Stored data.
::::::::

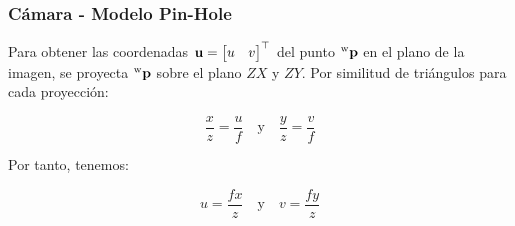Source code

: \begin{frame}
    \frametitle{Cámara - Modelo Pin-Hole}   
    \footnotesize
    \begin{figure}[!h]
        \centering
    \end{figure}

    Para obtener las coordenadas  $\boldsymbol{\mathbf{u}}=\begin{bmatrix}u & v\end{bmatrix}^{\top}$ del punto $\prescript{\mathrm{\mathrm{w}}}{}{\boldsymbol{\mathbf{p}}}$ en el plano de la imagen, se proyecta $\prescript{\mathrm{\mathrm{w}}}{}{\boldsymbol{\mathbf{p}}}$ sobre el plano $ZX$ y $ZY$. Por similitud de triángulos para cada proyección:
    
    \begin{equation*}
        \dfrac{x}{z} = \dfrac{u}{f} \quad \text{y} \quad \dfrac{y}{z} = \dfrac{v}{f}
    \end{equation*}

    Por tanto, tenemos:
    
    \begin{equation*}
        u=\dfrac{fx}{z} \quad \text{y} \quad v=\dfrac{fy}{z}
    \end{equation*}
\end{frame}

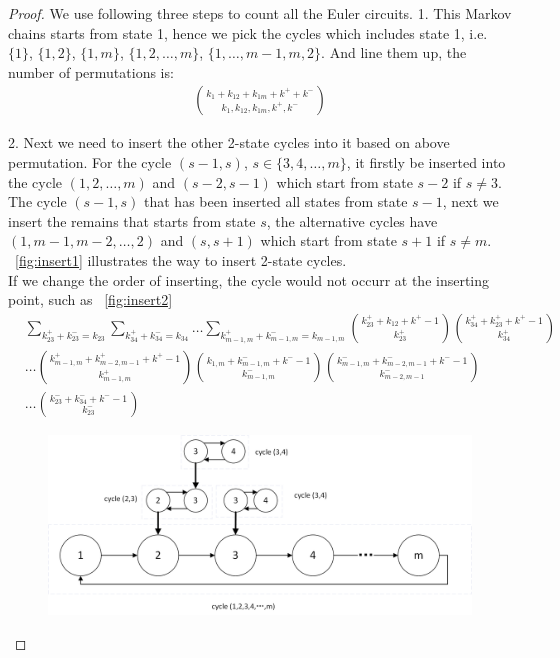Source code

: \documentclass[11pt,en,cite=authoryear]{elegantpaper}
\begin{document}
\begin{proof}
    We use following three steps to count all the Euler circuits.
    1. This Markov chains starts from state 1, hence we pick the cycles which includes state 1, i.e. $\{1\}$, $\{1, 2\}$, $\{1, m\}$, $\{1, 2, \dots, m\}$, $\{1, \dots, m-1,m, 2\}$. And line them up, the number of permutations is:
    \begin{align*}
        \binom{k_{1}+k_{12}+k_{1m}+k^{+}+k^{-}}{k_{1}, k_{12}, k_{1m}, k^{+}, k^{-}}
    \end{align*}
    
    2. Next we need to insert the other 2-state cycles into it based on above permutation.
    For the cycle $(s-1, s)$, $s \in \{3, 4, \dots , m\}$, it firstly be inserted into the cycle $(1, 2, \dots, m)$ and $(s-2, s-1)$ which start from state $s-2$ if $s \neq 3$.
    The cycle $(s-1, s)$ that has been inserted all states from state $s-1$, next we insert the remains that starts from state $s$, the  alternative cycles have $(1, m-1,m-2, \dots, 2)$ and $(s, s+1)$ which start from state $s+1$ if $s \neq m$. ~\ref{fig:insert1} illustrates the way to insert 2-state cycles.\\
    If we change the order of inserting, the cycle would not occurr at the inserting point, such as ~\ref{fig:insert2}
    \begin{align*}
        &\sum_{k_{23}^{+}+k_{23}^{-}=k_{23}} \sum_{k_{34}^{+}+k_{34}^{-}=k_{34}}
        \dots \sum_{k_{m-1,m}^{+}+k_{m-1,m}^{-}=k_{m-1,m}}
        \binom{k_{23}^{+}+k_{12}+k^{+}-1}{k_{23}^{+}} \binom{k_{34}^{+}+k_{23}^{+}+k^{+}-1}{k_{34}^{+}} \\
        &\dots \binom{k_{m-1, m}^{+}+ k^{+}_{m-2, m-1} + k^{+}  -1}{k_{m-1, m}^{+}} \binom{k_{1, m} + k_{m-1, m}^{-} + k^{-} -1}{k_{m-1, m}^{-}} \binom{k_{m-1, m}^{-} + k_{m-2, m-1}^{-} + k^{-} - 1}{k_{m-2, m-1}^{-}} \\
        &\dots \binom{k_{23}^{-} + k_{34}^{-} + k^{-} - 1}{k_{23}^{-}}
    \end{align*}
    \begin{figure}[h]  
        \centering
        \includegraphics[scale=0.5]{insert1.png}

\end{figure}
\end{proof}
\end{document}
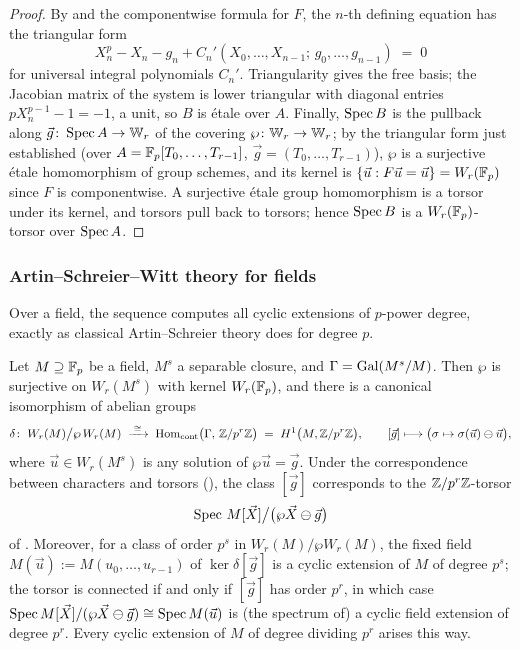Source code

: \begin{proof}
By  and the componentwise formula for $F$, the $n$-th
defining equation has the triangular form
\[
X_n^p - X_n - g_n + C_n'(X_0, \dots, X_{n-1};\, g_0, \dots, g_{n-1}) \;=\; 0
\]
for universal integral polynomials $C_n'$. Triangularity gives the free basis; the
Jacobian matrix of the system is lower triangular with diagonal entries
$p X_n^{p-1} - 1 = -1$, a unit, so $B$ is \'etale over $A$. Finally, $\Spec B$ is the
pullback along $\vec g \colon \Spec A \to \bW_r$ of the covering
$\wp \colon \bW_r \to \bW_r$; by the triangular form just established (over
$A = \F_p[T_0,\dots,T_{r-1}]$, $\vec g = (T_0,\dots,T_{r-1})$), $\wp$ is a surjective
\'etale homomorphism of group schemes, and its kernel is
$\{\vec u : F \vec u = \vec u\} = W_r(\F_p)$ since $F$ is componentwise. A surjective
\'etale group homomorphism is a torsor under its kernel, and torsors pull back to
torsors; hence $\Spec B$ is a $W_r(\F_p)$-torsor over $\Spec A$.
\end{proof}

\subsubsection*{Artin--Schreier--Witt theory for fields}

Over a field, the sequence  computes all cyclic extensions
of $p$-power degree, exactly as classical Artin--Schreier theory does for degree $p$.

\begin{theorem}
\label{theorem:asw_theory:reorg}
Let $M \supseteq \F_p$ be a field, $M^{s}$ a separable closure, and
$\Gamma = \Gal(M^{s}/M)$. Then $\wp$ is surjective on $W_r(M^{s})$ with kernel
$W_r(\F_p)$, and there is a canonical isomorphism of abelian groups
\[
\delta \colon\; W_r(M)\big/\wp\, W_r(M) \;\xrightarrow{\;\cong\;}\;
\Hom_{\mathrm{cont}}\bigl(\Gamma,\, \Z/p^r\Z\bigr) \;=\; H^1\bigl(M, \Z/p^r\Z\bigr),
\qquad
[\vec g] \longmapsto \bigl(\sigma \mapsto \sigma(\vec u) \ominus \vec u\bigr),
\]
where $\vec u \in W_r(M^{s})$ is any solution of $\wp \vec u = \vec g$. Under the
correspondence between characters and torsors
(), the class $[\vec g]$ corresponds
to the $\Z/p^r\Z$-torsor
\[
\Spec\, M[\vec X]\big/\bigl(\wp \vec X \ominus \vec g\bigr)
\]
of . Moreover, for a class of order $p^s$ in
$W_r(M)/\wp W_r(M)$, the fixed field $M(\vec u) := M(u_0, \dots, u_{r-1})$ of
$\ker \delta[\vec g]$ is a cyclic extension of $M$ of degree $p^s$; the torsor is
connected if and only if $[\vec g]$ has order $p^r$, in which case
$\Spec M[\vec X]/(\wp \vec X \ominus \vec g) \cong \Spec M(\vec u)$ is (the spectrum
of) a cyclic field extension of degree $p^r$. Every cyclic extension of $M$ of degree
dividing $p^r$ arises this way.
\end{theorem}

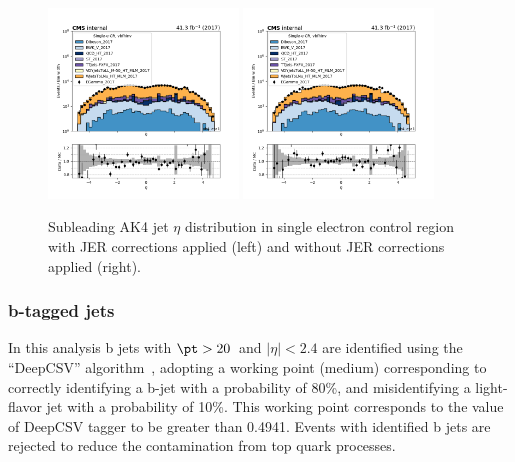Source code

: \begin{figure}[htbp]
  \centering
        \includegraphics[width=0.45\textwidth]{fig/datamc/jer_comparison/cr_1e_vbf_ak4_eta1_losf_2017_jer.png}
        \includegraphics[width=0.45\textwidth]{fig/datamc/jer_comparison/cr_1e_vbf_ak4_eta1_losf_2017_nojer.png}
  \caption{Subleading AK4 jet $\eta$ distribution in single electron control region with JER corrections applied (left) 
  and without JER corrections applied (right).}
  \label{fig:jer_correction}
\end{figure}

\subsubsection{b-tagged jets}

In this analysis b jets with $\pt > 20$~\GeV and $|\eta| < 2.4$ are identified
using the ``DeepCSV'' algorithm~\cite{Sirunyan:2017ezt},
adopting a working point (medium) corresponding to correctly identifying a b-jet with a
probability of 80\%, and misidentifying a light-flavor jet with a probability of 10\%.
This working point corresponds to the value of DeepCSV tagger to be greater than 0.4941.
Events with identified b jets are rejected to reduce the contamination from top quark processes.


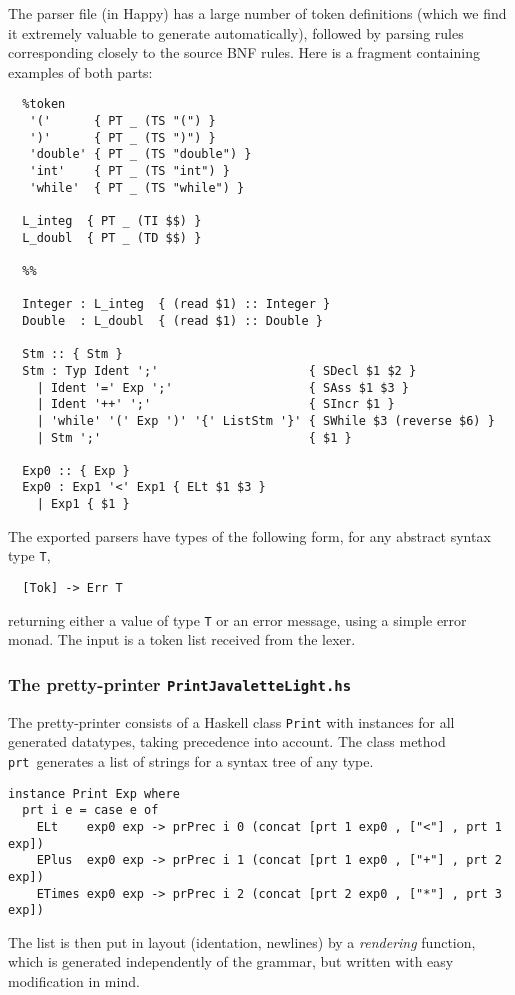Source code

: \documentclass[10pt]{article}
\begin{document}
The parser file (in Happy) has a large number of token definitions
(which we find it extremely valuable to generate automatically),
followed by parsing rules corresponding closely to the source BNF rules.
Here is a fragment containing examples of both parts:
\small
\begin{verbatim}
  %token 
   '('      { PT _ (TS "(") }
   ')'      { PT _ (TS ")") }
   'double' { PT _ (TS "double") }
   'int'    { PT _ (TS "int") }
   'while'  { PT _ (TS "while") }

  L_integ  { PT _ (TI $$) }
  L_doubl  { PT _ (TD $$) }

  %%

  Integer : L_integ  { (read $1) :: Integer }
  Double  : L_doubl  { (read $1) :: Double }

  Stm :: { Stm }
  Stm : Typ Ident ';'                     { SDecl $1 $2 } 
    | Ident '=' Exp ';'                   { SAss $1 $3 }
    | Ident '++' ';'                      { SIncr $1 }
    | 'while' '(' Exp ')' '{' ListStm '}' { SWhile $3 (reverse $6) }
    | Stm ';'                             { $1 }

  Exp0 :: { Exp }
  Exp0 : Exp1 '<' Exp1 { ELt $1 $3 } 
    | Exp1 { $1 }
\end{verbatim} %
\normalsize
The exported parsers have types of the following 
form, for any abstract syntax type {\tt T},
\begin{verbatim}
  [Tok] -> Err T
\end{verbatim}
returning either a value of type {\tt T} or an error message, using
a simple error monad. The input is a token list received from the lexer.


\subsubsection{The pretty-printer {\tt PrintJavaletteLight.hs}}

The pretty-printer consists of a Haskell class {\tt Print} with instances
for all generated datatypes, taking precedence into account. The class method
{\tt prt}\
generates a list of strings for a syntax tree of any type.
\small
\begin{verbatim}
instance Print Exp where
  prt i e = case e of
    ELt    exp0 exp -> prPrec i 0 (concat [prt 1 exp0 , ["<"] , prt 1 exp])
    EPlus  exp0 exp -> prPrec i 1 (concat [prt 1 exp0 , ["+"] , prt 2 exp])
    ETimes exp0 exp -> prPrec i 2 (concat [prt 2 exp0 , ["*"] , prt 3 exp])
\end{verbatim}
\normalsize
The list is then put in layout (identation, newlines) by a \textit{rendering}
function, which is generated independently of the grammar,
but written with easy modification in mind.
\end{document}
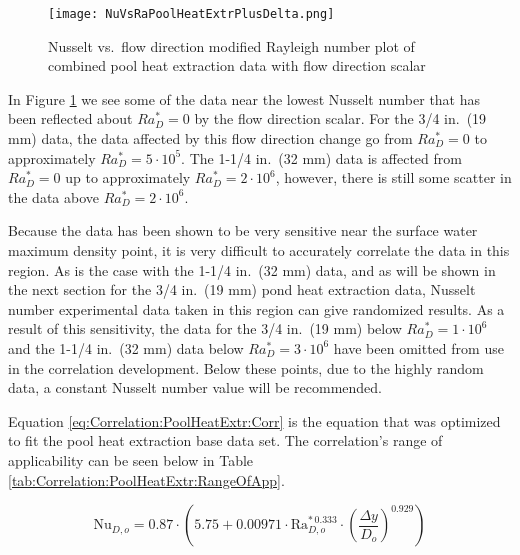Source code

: \begin{figure}
	\centering
	\texttt{[image: NuVsRaPoolHeatExtrPlusDelta.png]}
	\caption{Nusselt vs.\ flow direction modified Rayleigh number plot of combined pool heat extraction data with flow direction scalar}
	\label{fig:Correlation:PoolHeatExtr:NuVsRaPlusDelta}
\end{figure}

In Figure \ref{fig:Correlation:PoolHeatExtr:NuVsRaPlusDelta} we see some of the data near the lowest Nusselt number that has been reflected about $Ra_D^*=0$ by the flow direction scalar. For the 3/4 in.\ (19 mm) data, the data affected by this flow direction change go from $Ra_D^*=0$ to approximately $Ra_D^*=5\cdot10^5$. The 1-1/4 in.\ (32 mm) data is affected from $Ra_D^*=0$ up to approximately $Ra_D^*=2\cdot10^6$, however, there is still some scatter in the data above $Ra_D^*=2\cdot10^6$.

Because the data has been shown to be very sensitive near the surface water maximum density point, it is very difficult to accurately correlate the data in this region. As is the case with the 1-1/4 in.\ (32 mm) data, and as will be shown in the next section for the 3/4 in.\ (19 mm) pond heat extraction data, Nusselt number experimental data taken in this region can give randomized results. As a result of this sensitivity, the data for the 3/4 in.\ (19 mm) below $Ra_D^*=1\cdot10^6$ and the 1-1/4 in.\ (32 mm) data below $Ra_D^*=3\cdot10^6$ have been omitted from use in the correlation development. Below these points, due to the highly random data, a constant Nusselt number value will be recommended.

Equation \ref{eq:Correlation:PoolHeatExtr:Corr} is the equation that was optimized to fit the pool heat extraction base data set. The correlation's range of applicability can be seen below in Table \ref{tab:Correlation:PoolHeatExtr:RangeOfApp}.

\begin{equation}
	\mbox{Nu}_{D,o} = 0.87 \cdot \left(5.75 + 0.00971 \cdot \mbox{Ra}_{D,o}^{* \, 0.333} \cdot \left(\frac{\Delta y}{D_o}\right)^{0.929}\right)
	\label{eq:Correlation:PoolHeatExtr:Corr}
\end{equation}


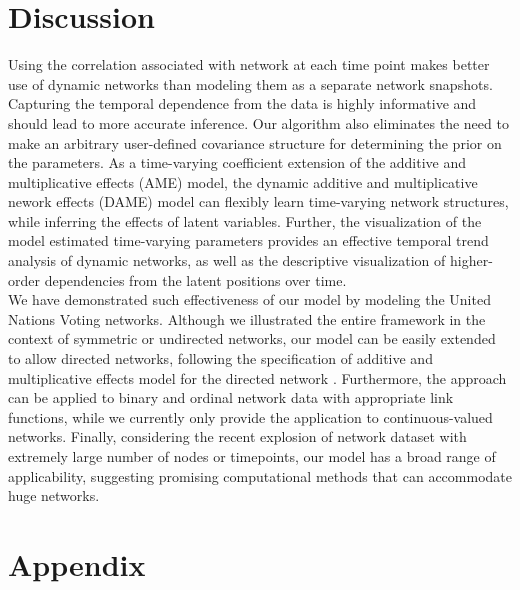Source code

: \documentclass[a4paper]{article}
\begin{document}
\section{Discussion}
Using the correlation associated with network at each time point makes better use of dynamic networks than modeling them as a separate network snapshots. Capturing the temporal dependence from the data is highly informative and should lead to more accurate inference. Our algorithm also eliminates the need to make an arbitrary user-defined covariance structure for determining the prior on the parameters. As a time-varying coefficient extension of the additive and multiplicative effects (AME) model, the dynamic additive and multiplicative nework effects (DAME) model can flexibly learn time-varying network structures, while inferring the effects of latent variables. Further, the visualization of the model estimated time-varying parameters provides an effective temporal trend analysis of dynamic networks, as well as the descriptive visualization of higher-order dependencies from the latent positions over time.
\\\newline
We have demonstrated such effectiveness of our model by modeling the United Nations Voting networks. Although we illustrated the entire framework in the context of symmetric or undirected networks, our model can be easily extended to allow directed networks, following the specification of additive and multiplicative effects model for the directed network \citep{minhas2016inferential}. Furthermore, the approach can be applied to binary and ordinal network data with appropriate link functions, while we currently only provide the application to continuous-valued networks.  Finally, considering the recent explosion of network dataset with extremely large number of nodes or timepoints, our model has a broad range of applicability, suggesting promising computational methods that can accommodate huge networks.


\newpage
\section*{Appendix}
\end{document}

::::::::

What to produce. Could you reproduce, exactly, every line above from the line with "Jacobian matrix of" to the line with "connected if and", and no other line? Both ends count.

Result for this exercise.
Jacobian matrix of the system is lower triangular with diagonal entries
$p X_n^{p-1} - 1 = -1$, a unit, so $B$ is \'etale over $A$. Finally, $\Spec B$ is the
pullback along $\vec g \colon \Spec A \to \bW_r$ of the covering
$\wp \colon \bW_r \to \bW_r$; by the triangular form just established (over
$A = \F_p[T_0,\dots,T_{r-1}]$, $\vec g = (T_0,\dots,T_{r-1})$), $\wp$ is a surjective
\'etale homomorphism of group schemes, and its kernel is
$\{\vec u : F \vec u = \vec u\} = W_r(\F_p)$ since $F$ is componentwise. A surjective
\'etale group homomorphism is a torsor under its kernel, and torsors pull back to
torsors; hence $\Spec B$ is a $W_r(\F_p)$-torsor over $\Spec A$.
\end{proof}

\subsubsection*{Artin--Schreier--Witt theory for fields}

Over a field, the sequence  computes all cyclic extensions
of $p$-power degree, exactly as classical Artin--Schreier theory does for degree $p$.

\begin{theorem}
\label{theorem:asw_theory:reorg}
Let $M \supseteq \F_p$ be a field, $M^{s}$ a separable closure, and
$\Gamma = \Gal(M^{s}/M)$. Then $\wp$ is surjective on $W_r(M^{s})$ with kernel
$W_r(\F_p)$, and there is a canonical isomorphism of abelian groups
\[
\delta \colon\; W_r(M)\big/\wp\, W_r(M) \;\xrightarrow{\;\cong\;}\;
\Hom_{\mathrm{cont}}\bigl(\Gamma,\, \Z/p^r\Z\bigr) \;=\; H^1\bigl(M, \Z/p^r\Z\bigr),
\qquad
[\vec g] \longmapsto \bigl(\sigma \mapsto \sigma(\vec u) \ominus \vec u\bigr),
\]
where $\vec u \in W_r(M^{s})$ is any solution of $\wp \vec u = \vec g$. Under the
correspondence between characters and torsors
(), the class $[\vec g]$ corresponds
to the $\Z/p^r\Z$-torsor
\[
\Spec\, M[\vec X]\big/\bigl(\wp \vec X \ominus \vec g\bigr)
\]
of . Moreover, for a class of order $p^s$ in
$W_r(M)/\wp W_r(M)$, the fixed field $M(\vec u) := M(u_0, \dots, u_{r-1})$ of
$\ker \delta[\vec g]$ is a cyclic extension of $M$ of degree $p^s$; the torsor is
connected if and only if $[\vec g]$ has order $p^r$, in which case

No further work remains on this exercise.